L’uomo ha necessità profondo di giustizia; per questo Dio ha sempre concesso sin dall’origine un sostegno che ha avuto il suo supremo compimento nella venuta di Cristo, “strumento di espiazione, per mezzo della fede, nel suo sangue”. Qui ritorna il testo paolino citato all’inizio. L’espiazione infatti deriva dal Padre mediante il Figlio e soprattutto attraverso il Suo sangue.
Da qui potrebbe scaturire una contraddizione che Papa Benedetto cerca subito di spiegare, ricordando che la giustizia di Dio non ha gli stessi parametri di quella umana. Infatti, solo di fronte alla Croce l’uomo comprende ancora di più il suo non essere autosufficiente, scoprendo la sua “esigenza” di Dio.Solo attraverso Cristo noi riusciamo a godere della giustizia “più grande”: quella dell’Amore. E’ questa l’esperienza a cui il cristiano viene continuamente invitato a partecipare ed è la sola mediante cui si può raggiungere la pienezza vera.
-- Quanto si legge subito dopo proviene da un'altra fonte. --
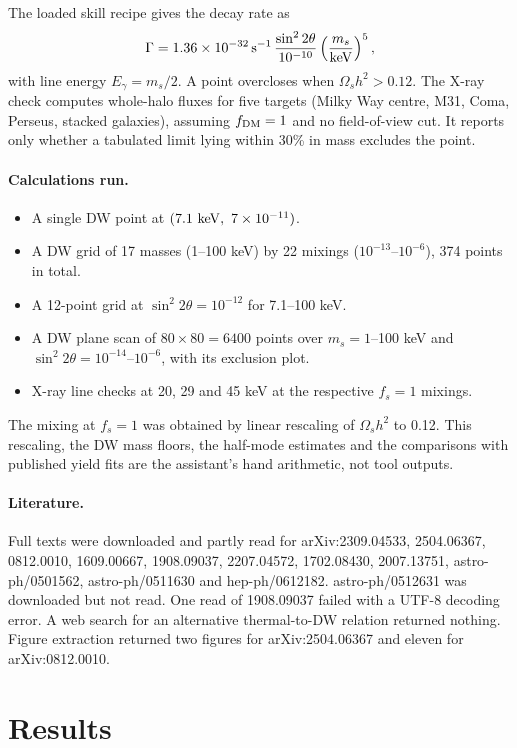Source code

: \documentclass[11pt,a4paper]{article}
\begin{document}
The loaded skill recipe gives the decay rate as
\[
\Gamma=1.36\times10^{-32}\,{\rm s^{-1}}\,\frac{\sin^2 2\theta}{10^{-10}}\left(\frac{m_s}{\rm keV}\right)^5,
\]
with line energy $E_\gamma=m_s/2$. A point overcloses when $\Omega_s h^2>0.12$. The X-ray check computes whole-halo fluxes for five targets (Milky Way centre, M31, Coma, Perseus, stacked galaxies), assuming $f_{\rm DM}=1$ and no field-of-view cut. It reports only whether a tabulated limit lying within 30\% in mass excludes the point.

\paragraph{Calculations run.}
\begin{itemize}
\item A single DW point at $(7.1\ {\rm keV},\ 7\times10^{-11})$.
\item A DW grid of 17 masses (1--100 keV) by 22 mixings ($10^{-13}$--$10^{-6}$), 374 points in total.
\item A 12-point grid at $\sin^2 2\theta=10^{-12}$ for 7.1--100 keV.
\item A DW plane scan of $80\times80=6400$ points over $m_s=1$--100 keV and $\sin^2 2\theta=10^{-14}$--$10^{-6}$, with its exclusion plot.
\item X-ray line checks at 20, 29 and 45 keV at the respective $f_s=1$ mixings.
\end{itemize}
The mixing at $f_s=1$ was obtained by linear rescaling of $\Omega_s h^2$ to 0.12. This rescaling, the DW mass floors, the half-mode estimates and the comparisons with published yield fits are the assistant's hand arithmetic, not tool outputs.

\paragraph{Literature.}
Full texts were downloaded and partly read for arXiv:2309.04533, 2504.06367, 0812.0010, 1609.00667, 1908.09037, 2207.04572, 1702.08430, 2007.13751, astro-ph/0501562, astro-ph/0511630 and hep-ph/0612182. astro-ph/0512631 was downloaded but not read. One read of 1908.09037 failed with a UTF-8 decoding error. A web search for an alternative thermal-to-DW relation returned nothing. Figure extraction returned two figures for arXiv:2504.06367 and eleven for arXiv:0812.0010.

\section{Results}
\end{document}
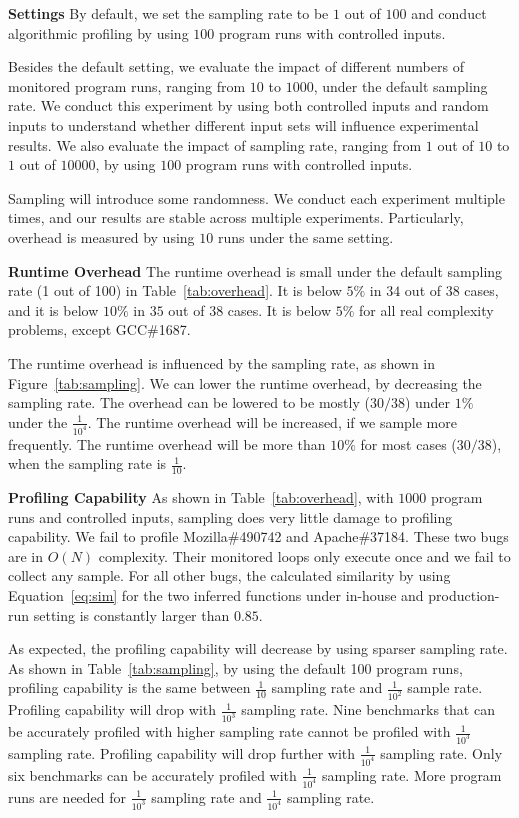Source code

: \noindent\textbf{Settings}
By default, we set the sampling rate to be $1$ out of $100$ 
and conduct algorithmic profiling by using $100$ program runs with controlled inputs.  

Besides the default setting,
we evaluate the impact of different numbers of monitored program runs, 
ranging from $10$ to $1000$, under the default sampling rate.
We conduct this experiment by using both controlled inputs and random inputs 
to understand whether different input sets will influence experimental results.
We also evaluate the impact of sampling rate, ranging from $1$ out of $10$ to $1$ out of $10000$, 
by using $100$ program runs with controlled inputs.  

Sampling will introduce some randomness. 
We conduct each experiment multiple times, 
and our results are stable across multiple experiments. 
Particularly, overhead is measured by using $10$ runs under the same setting. 

\noindent\textbf{Runtime Overhead}
The runtime overhead is small under the default sampling rate (1 out of 100) 
in Table~\ref{tab:overhead}.
It is below $5\%$ in $34$ out of $38$ cases, 
and it is below $10\%$ in $35$ out of $38$ cases. 
It is below $5\%$ for all real complexity problems, 
except GCC\#1687. 

The runtime overhead is influenced by the sampling rate, 
as shown in Figure~\ref{tab:sampling}.
We can lower the runtime overhead, by decreasing the sampling rate.
The overhead can be lowered to be mostly ($30/38$) 
under $1\%$ under the $\frac{1}{10^4}$.
The runtime overhead will be increased, 
if we sample more frequently.
The runtime overhead will be more than $10\%$ for most cases ($30/38$), 
when the sampling rate is $\frac{1}{10}$.

\noindent\textbf{Profiling Capability}
As shown in Table~\ref{tab:overhead}, 
with $1000$ program runs and controlled inputs, 
sampling does very little damage to profiling capability. 
We fail to profile Mozilla\#490742 and Apache\#37184.
These two bugs are in $O(N)$ complexity. 
Their monitored loops only execute once 
and we fail to collect any sample.
For all other bugs, 
the calculated similarity by using Equation~\ref{eq:sim}
for the two inferred functions under 
in-house and production-run setting
is constantly larger than $0.85$.

As expected, the profiling capability will decrease by using sparser sampling rate. 
As shown in Table~\ref{tab:sampling}, 
by using the default 100 program runs,
profiling capability is the same between $\frac{1}{10}$ sampling rate 
and $\frac{1}{10^2}$ sample rate.
Profiling capability will drop with $\frac{1}{10^3}$ sampling rate. 
Nine benchmarks that can be accurately profiled with higher sampling rate
cannot be profiled with $\frac{1}{10^3}$ sampling rate.
Profiling capability will drop further with $\frac{1}{10^4}$ sampling rate. 
Only six benchmarks can be accurately profiled with $\frac{1}{10^4}$ sampling rate. 
More program runs are needed for $\frac{1}{10^3}$ sampling rate 
and $\frac{1}{10^4}$ sampling rate. 

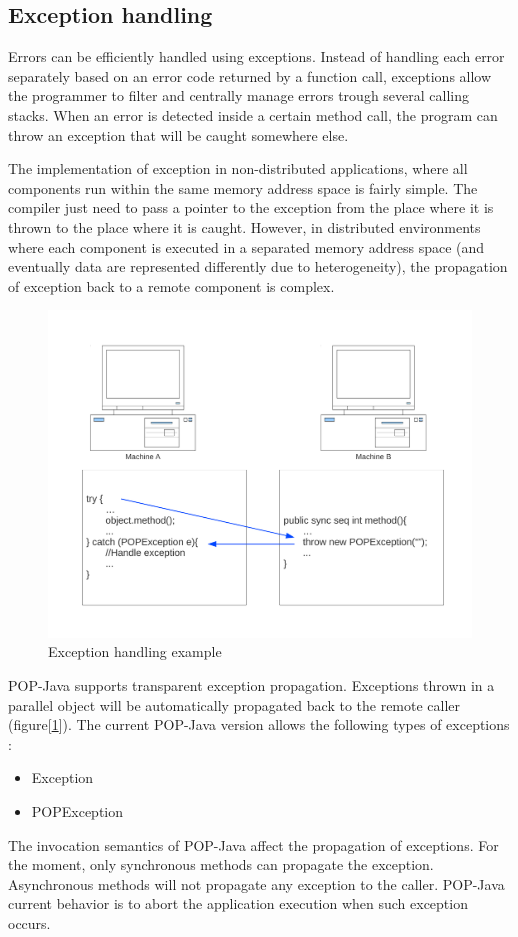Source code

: \subsection{Exception handling}
\label{exception}
Errors can be efficiently handled using exceptions. Instead of handling each error separately based on an error code returned by a function call, exceptions allow the programmer to filter and centrally manage errors trough several calling stacks. When an error is detected inside a certain method call, the program can throw an exception that will be caught somewhere else.\s

The implementation of exception in non-distributed applications, where all components run within the same memory address space is fairly simple. The compiler just need to pass a pointer to the exception from the place where it is thrown to the place where it is caught.  However, in distributed environments where each component is executed in a separated memory address space (and eventually data are represented differently due to heterogeneity), the propagation of exception back to a remote component is complex.

\begin{figure}[ht]
\caption{Exception handling example}
\center
\label{fig:exception}
\includegraphics[scale=0.3]{exception.pdf}
\end{figure}

POP-Java supports transparent exception propagation. Exceptions thrown in a parallel object will be automatically propagated back to the remote caller (figure[\ref{fig:exception}]). The current POP-Java version allows the following types of exceptions : 
\begin{itemize}
\item Exception
\item POPException
\end{itemize}

The invocation semantics of POP-Java affect the propagation of exceptions. For the moment, only synchronous methods can propagate the exception. Asynchronous methods will not propagate any exception to the caller. POP-Java current behavior is to abort the application execution when such exception occurs. 


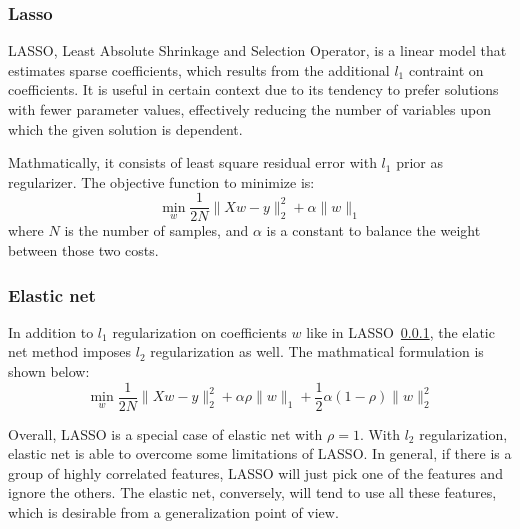\subsubsection{Lasso}
\label{ssub:lasso}
LASSO, Least Absolute Shrinkage and Selection Operator, is a linear model that estimates sparse coefficients, which results from the additional $l_1$ contraint on coefficients.
It is useful in certain context due to its tendency to prefer solutions with fewer parameter values, effectively reducing the number of variables upon which the given solution is dependent.

Mathmatically, it consists of least square residual error with $l_1$ prior as regularizer.
The objective function to minimize is:
\begin{equation}
  \min_w\frac{1}{2N}\|Xw - y\|^2_2 + \alpha\|w\|_1
\end{equation}
where $N$ is the number of samples, and $\alpha$ is a constant to balance the weight between those two costs.

\subsubsection{Elastic net}
\label{ssub:elastic_net}
In addition to $l_1$ regularization on coefficients $w$ like in LASSO~\ref{ssub:lasso}, the elatic net method imposes $l_2$ regularization as well.
The mathmatical formulation is shown below:
\begin{equation}
  \min_w\frac{1}{2N}\|Xw - y\|^2_2 + \alpha\rho\|w\|_1 + \frac{1}{2}\alpha(1-\rho)\|w\|^2_2
\end{equation}

Overall, LASSO is a special case of elastic net with $\rho = 1$.
With $l_2$ regularization, elastic net is able to overcome some limitations of LASSO\@.
In general, if there is a group of highly correlated features, LASSO will just pick one of the features and ignore the others.
The elastic net, conversely, will tend to use all these features, which is desirable from a generalization point of view.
Non vi è messaggio più bello ed autentico di quello che in tempo quaresimale, ci rammenta il sacrificio di Cristo come mezzo attraverso cui il Padre adempie alla promessa fatta agli uomini.Dio ci dona il Figlio e con Esso ci concede la grazia della vera giustizia facendoci godere della pienezza eterna.Come Cristo si dona agli uomini, questi devono donarsi ai propri fratelli, soprattutto ai più bisognosi.Facendo ciò, l’uomo risponde positivamente al richiamo del Padre, mostrando di accettare il grande dono che Egli gli concede.